Photo Vault: Push for a state amphibian became life lesson for kids

What started out as a good-government exercise, a chance to teach the kids how a bill becomes a law, turned into a three-year odyssey for an elementary school class who thought it was a great idea for Georgia to have a state amphibian.

In fall 2002 the class, jointly taught by Ruth Pinson and Marilyn McLean at Armuchee Middle School near Rome, realized while studying government and science that Georgia did not have an official amphibian.

The students reasoned that if the state can have an official bird (brown thrasher), butterfly (tiger swallowtail), reptile (gopher tortoise) and prepared food (grits), why not a state amphibian?

The class drew up the bill and had it carried to the Legislature in the winter of 2003, first by Democratic Sen. Richard Marable and Democratic Rep. Barbara Reece and later by Republican Sen. Preston Smith and Reece. But the class was disappointed. What seemed to be a harmless piece of legislation kept getting bogged down, seemingly forgotten.

It turns out that the section of Georgia law that addresses high honors for frogs governs the entire pantheon of state symbols: birds, trees, rocks, mammals, insects, wildflowers – and the state flag. There was concern that unleashing the tree-frog legislation would stir up the fight to bring back the 1956 state flag, the one that featured a Confederate battle flag.
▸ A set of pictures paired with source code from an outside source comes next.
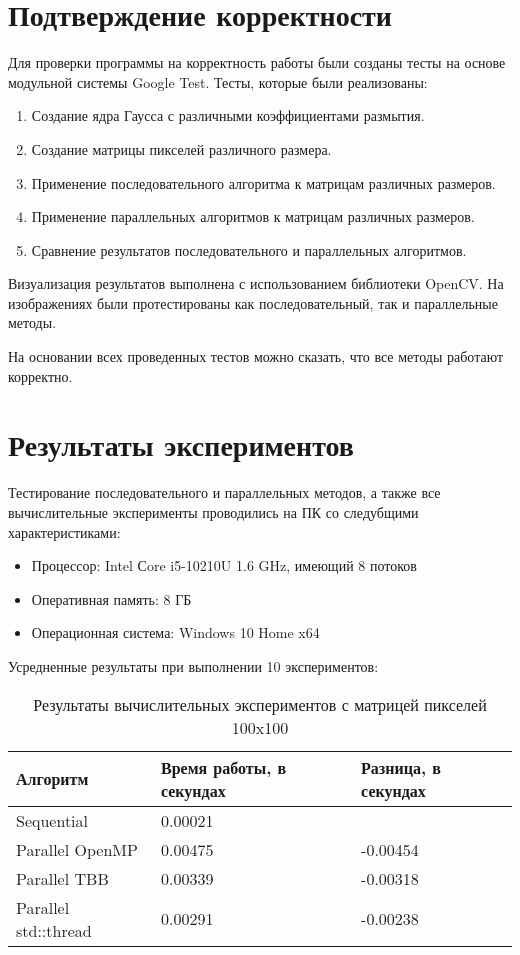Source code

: \documentclass{report}
\begin{document}
\section*{Подтверждение корректности}
\par Для проверки программы на корректность работы были созданы тесты на основе модульной системы Google Test. Тесты, которые были реализованы:
\begin{enumerate}
\item Создание ядра Гаусса с различными коэффициентами размытия.
\item Создание матрицы пикселей различного размера.
\item Применение последовательного алгоритма к матрицам различных размеров.
\item Применение параллельных алгоритмов к матрицам различных размеров.
\item Сравнение результатов последовательного и параллельных алгоритмов.
\end{enumerate}
\par Визуализация результатов выполнена с использованием библиотеки OpenCV. На изображениях были протестированы как последовательный, так и параллельные методы.
\par На основании всех проведенных тестов можно сказать, что все методы работают корректно.
\newpage

\section*{Результаты экспериментов}
Тестирование последовательного и параллельных методов, а также все вычислительные эксперименты проводились на ПК со следубщими характеристиками:
\begin{itemize}
\item Процессор: Intel Сore i5-10210U 1.6 GHz, имеющий 8 потоков
\item Оперативная память: 8 ГБ
\item Операционная система: Windows 10 Home x64
\end{itemize}

\par Усредненные результаты при выполнении 10 экспериментов:

\begin{table}[!ht]
\centering
\begin{tabular}{| p{5cm} | p{5cm} | p{5cm} |}
\hline
Алгоритм & Время работы, в секундах & Разница, в секундах  \\[5pt]
\hline
Sequential              & 0.00021       &  \\
Parallel OpenMP         & 0.00475       & -0.00454 \\
Parallel TBB            & 0.00339       & -0.00318 \\
Parallel std::thread    & 0.00291       & -0.00238 \\
\hline
\end{tabular}
\caption{Результаты вычислительных экспериментов с матрицей пикселей 100x100}
\end{table}
\end{document}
Through thousands of phone calls and e-mails, disappointments and some grinding of teeth, the kids never gave up. If anything, they became more determined.

“I know one thing: We’ve created a couple of future lobbyists, ” said Pinson at the time. “When we took the class to see the Legislature in action, some of the kids went around introducing themselves and shaking hands and asking the members of the Legislature to vote for the bill.”

The kids argued that they had chosen their nominee for a reason: “The green tree frog has porous skin and can’t live in a heavily polluted environment,” one student told the AJC. “We hoped this would draw people’s attention to pollution.”

The class even named the green tree frog Bill. (Get it? Green Tree Frog Bill).

And finally on May 9, 2005, the green tree frog finally had a place among Georgia’s state symbols. By then the kids were in the sixth grade and learned a lot more than the teachers thought they would about how state government works.